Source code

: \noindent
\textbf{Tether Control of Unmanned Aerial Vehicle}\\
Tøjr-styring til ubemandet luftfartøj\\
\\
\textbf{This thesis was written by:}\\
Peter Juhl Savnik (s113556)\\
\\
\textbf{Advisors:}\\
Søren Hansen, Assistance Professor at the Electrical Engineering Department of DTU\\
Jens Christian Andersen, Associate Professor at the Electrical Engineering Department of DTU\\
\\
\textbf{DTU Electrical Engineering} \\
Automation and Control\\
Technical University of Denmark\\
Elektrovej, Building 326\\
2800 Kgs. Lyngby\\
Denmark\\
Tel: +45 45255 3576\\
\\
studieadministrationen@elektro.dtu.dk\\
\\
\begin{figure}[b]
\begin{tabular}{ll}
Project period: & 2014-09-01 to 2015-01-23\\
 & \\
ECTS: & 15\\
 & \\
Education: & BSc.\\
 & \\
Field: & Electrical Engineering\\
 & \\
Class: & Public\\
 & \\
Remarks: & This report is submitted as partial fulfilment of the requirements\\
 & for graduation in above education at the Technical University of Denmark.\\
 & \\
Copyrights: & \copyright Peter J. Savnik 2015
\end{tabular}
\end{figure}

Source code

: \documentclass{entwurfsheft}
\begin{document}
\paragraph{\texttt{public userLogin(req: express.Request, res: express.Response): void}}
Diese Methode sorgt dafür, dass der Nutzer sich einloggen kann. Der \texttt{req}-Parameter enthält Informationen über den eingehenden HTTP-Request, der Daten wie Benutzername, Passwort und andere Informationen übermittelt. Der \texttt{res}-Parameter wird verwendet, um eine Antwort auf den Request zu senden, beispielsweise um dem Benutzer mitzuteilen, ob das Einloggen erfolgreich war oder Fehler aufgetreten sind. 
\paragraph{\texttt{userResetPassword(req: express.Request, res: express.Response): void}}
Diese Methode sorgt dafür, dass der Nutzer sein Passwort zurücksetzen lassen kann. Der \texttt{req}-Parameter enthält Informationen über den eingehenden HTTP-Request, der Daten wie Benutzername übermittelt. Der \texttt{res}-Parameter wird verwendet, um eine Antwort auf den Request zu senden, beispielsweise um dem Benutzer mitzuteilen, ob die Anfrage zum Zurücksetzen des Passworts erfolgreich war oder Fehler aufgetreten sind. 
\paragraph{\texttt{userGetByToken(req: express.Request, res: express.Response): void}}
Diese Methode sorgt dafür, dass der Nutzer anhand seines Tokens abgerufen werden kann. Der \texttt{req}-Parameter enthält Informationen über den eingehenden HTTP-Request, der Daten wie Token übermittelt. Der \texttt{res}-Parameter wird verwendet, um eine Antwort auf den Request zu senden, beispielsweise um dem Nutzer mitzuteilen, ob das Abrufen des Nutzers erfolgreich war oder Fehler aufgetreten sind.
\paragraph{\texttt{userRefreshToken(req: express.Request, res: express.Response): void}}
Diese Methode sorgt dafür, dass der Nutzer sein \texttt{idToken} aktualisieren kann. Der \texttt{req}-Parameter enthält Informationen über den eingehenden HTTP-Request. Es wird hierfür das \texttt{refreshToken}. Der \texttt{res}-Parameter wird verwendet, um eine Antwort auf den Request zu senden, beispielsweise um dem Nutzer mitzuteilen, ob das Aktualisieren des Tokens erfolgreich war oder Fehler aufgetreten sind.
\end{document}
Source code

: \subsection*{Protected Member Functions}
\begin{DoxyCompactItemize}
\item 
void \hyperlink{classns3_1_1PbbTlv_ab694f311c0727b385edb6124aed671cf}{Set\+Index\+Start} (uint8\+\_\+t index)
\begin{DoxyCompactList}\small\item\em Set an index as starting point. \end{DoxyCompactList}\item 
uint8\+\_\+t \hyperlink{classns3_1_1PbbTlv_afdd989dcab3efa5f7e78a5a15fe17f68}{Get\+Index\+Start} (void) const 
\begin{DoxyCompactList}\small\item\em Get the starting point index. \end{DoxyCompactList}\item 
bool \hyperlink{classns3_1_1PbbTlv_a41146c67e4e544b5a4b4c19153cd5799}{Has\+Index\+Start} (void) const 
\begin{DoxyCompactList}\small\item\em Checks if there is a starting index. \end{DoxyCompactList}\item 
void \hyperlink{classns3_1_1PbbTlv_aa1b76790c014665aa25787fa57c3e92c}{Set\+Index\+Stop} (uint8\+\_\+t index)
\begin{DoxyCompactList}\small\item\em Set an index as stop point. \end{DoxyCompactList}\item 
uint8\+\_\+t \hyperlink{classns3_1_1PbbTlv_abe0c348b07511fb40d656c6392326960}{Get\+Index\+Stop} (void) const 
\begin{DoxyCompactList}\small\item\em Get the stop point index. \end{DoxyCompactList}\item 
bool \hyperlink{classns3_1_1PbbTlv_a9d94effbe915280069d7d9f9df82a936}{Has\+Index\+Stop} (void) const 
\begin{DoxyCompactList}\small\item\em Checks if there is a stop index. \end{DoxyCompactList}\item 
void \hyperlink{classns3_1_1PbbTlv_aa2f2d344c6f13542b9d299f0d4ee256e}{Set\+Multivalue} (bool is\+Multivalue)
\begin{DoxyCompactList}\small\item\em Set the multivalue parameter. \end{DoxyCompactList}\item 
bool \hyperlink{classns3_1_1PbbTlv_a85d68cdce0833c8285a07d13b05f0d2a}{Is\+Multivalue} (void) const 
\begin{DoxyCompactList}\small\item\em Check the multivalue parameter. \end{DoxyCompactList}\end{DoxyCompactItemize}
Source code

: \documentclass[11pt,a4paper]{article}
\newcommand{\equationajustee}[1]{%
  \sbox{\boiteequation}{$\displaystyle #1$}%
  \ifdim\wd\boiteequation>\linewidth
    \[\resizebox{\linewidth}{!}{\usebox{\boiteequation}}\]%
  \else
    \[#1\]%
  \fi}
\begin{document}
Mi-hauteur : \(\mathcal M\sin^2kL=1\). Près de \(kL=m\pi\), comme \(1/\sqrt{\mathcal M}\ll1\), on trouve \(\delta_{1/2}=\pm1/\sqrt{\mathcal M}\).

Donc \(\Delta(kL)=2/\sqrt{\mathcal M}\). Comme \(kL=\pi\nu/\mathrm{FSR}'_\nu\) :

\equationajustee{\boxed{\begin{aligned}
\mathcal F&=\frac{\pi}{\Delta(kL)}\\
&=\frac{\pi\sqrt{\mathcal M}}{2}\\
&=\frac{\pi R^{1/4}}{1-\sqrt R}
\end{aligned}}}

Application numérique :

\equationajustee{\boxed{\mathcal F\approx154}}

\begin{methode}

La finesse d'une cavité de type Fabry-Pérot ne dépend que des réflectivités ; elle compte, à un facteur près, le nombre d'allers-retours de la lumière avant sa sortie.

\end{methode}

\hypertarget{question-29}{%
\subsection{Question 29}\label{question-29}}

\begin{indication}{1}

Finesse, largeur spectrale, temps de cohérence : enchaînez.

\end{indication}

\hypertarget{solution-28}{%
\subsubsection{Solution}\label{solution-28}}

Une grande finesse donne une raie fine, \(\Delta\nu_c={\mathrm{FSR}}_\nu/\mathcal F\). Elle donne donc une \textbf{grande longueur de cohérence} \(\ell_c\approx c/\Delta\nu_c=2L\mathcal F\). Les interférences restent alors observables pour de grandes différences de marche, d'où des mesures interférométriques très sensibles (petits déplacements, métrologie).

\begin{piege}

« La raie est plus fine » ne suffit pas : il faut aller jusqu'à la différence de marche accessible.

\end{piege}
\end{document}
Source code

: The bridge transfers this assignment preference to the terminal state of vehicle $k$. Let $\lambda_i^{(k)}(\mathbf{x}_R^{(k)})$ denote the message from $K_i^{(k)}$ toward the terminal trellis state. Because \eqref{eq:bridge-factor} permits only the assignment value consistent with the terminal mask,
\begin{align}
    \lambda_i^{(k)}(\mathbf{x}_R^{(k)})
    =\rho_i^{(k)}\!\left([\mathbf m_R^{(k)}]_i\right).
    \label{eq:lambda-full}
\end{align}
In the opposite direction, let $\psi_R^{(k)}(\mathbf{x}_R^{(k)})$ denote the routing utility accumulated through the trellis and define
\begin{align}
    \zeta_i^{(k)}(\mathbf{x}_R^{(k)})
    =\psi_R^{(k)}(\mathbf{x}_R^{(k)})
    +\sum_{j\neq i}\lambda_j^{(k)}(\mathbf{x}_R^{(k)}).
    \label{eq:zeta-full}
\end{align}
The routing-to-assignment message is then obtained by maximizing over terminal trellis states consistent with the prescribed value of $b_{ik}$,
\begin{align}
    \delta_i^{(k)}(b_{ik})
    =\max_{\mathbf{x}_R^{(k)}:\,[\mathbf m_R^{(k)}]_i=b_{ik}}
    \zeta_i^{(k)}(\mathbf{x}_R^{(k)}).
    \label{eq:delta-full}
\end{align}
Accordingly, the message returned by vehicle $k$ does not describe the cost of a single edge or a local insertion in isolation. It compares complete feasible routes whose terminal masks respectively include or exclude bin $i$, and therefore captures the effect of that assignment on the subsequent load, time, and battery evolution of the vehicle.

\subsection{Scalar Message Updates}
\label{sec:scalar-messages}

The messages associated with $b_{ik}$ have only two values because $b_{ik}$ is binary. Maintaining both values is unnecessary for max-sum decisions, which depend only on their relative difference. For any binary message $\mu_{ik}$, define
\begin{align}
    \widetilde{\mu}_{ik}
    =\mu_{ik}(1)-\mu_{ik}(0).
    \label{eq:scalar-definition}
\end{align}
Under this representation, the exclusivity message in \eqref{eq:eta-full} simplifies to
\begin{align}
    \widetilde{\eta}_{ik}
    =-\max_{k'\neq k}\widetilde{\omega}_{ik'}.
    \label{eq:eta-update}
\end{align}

· · · · ·

**AIM OF THE EXERCISE**
Scan the listing and report each line where the word "linewidth" shows up.

**RESPONSE**
  \ifdim\wd\boiteequation>\linewidth
    \[\resizebox{\linewidth}{!}{\usebox{\boiteequation}}\]%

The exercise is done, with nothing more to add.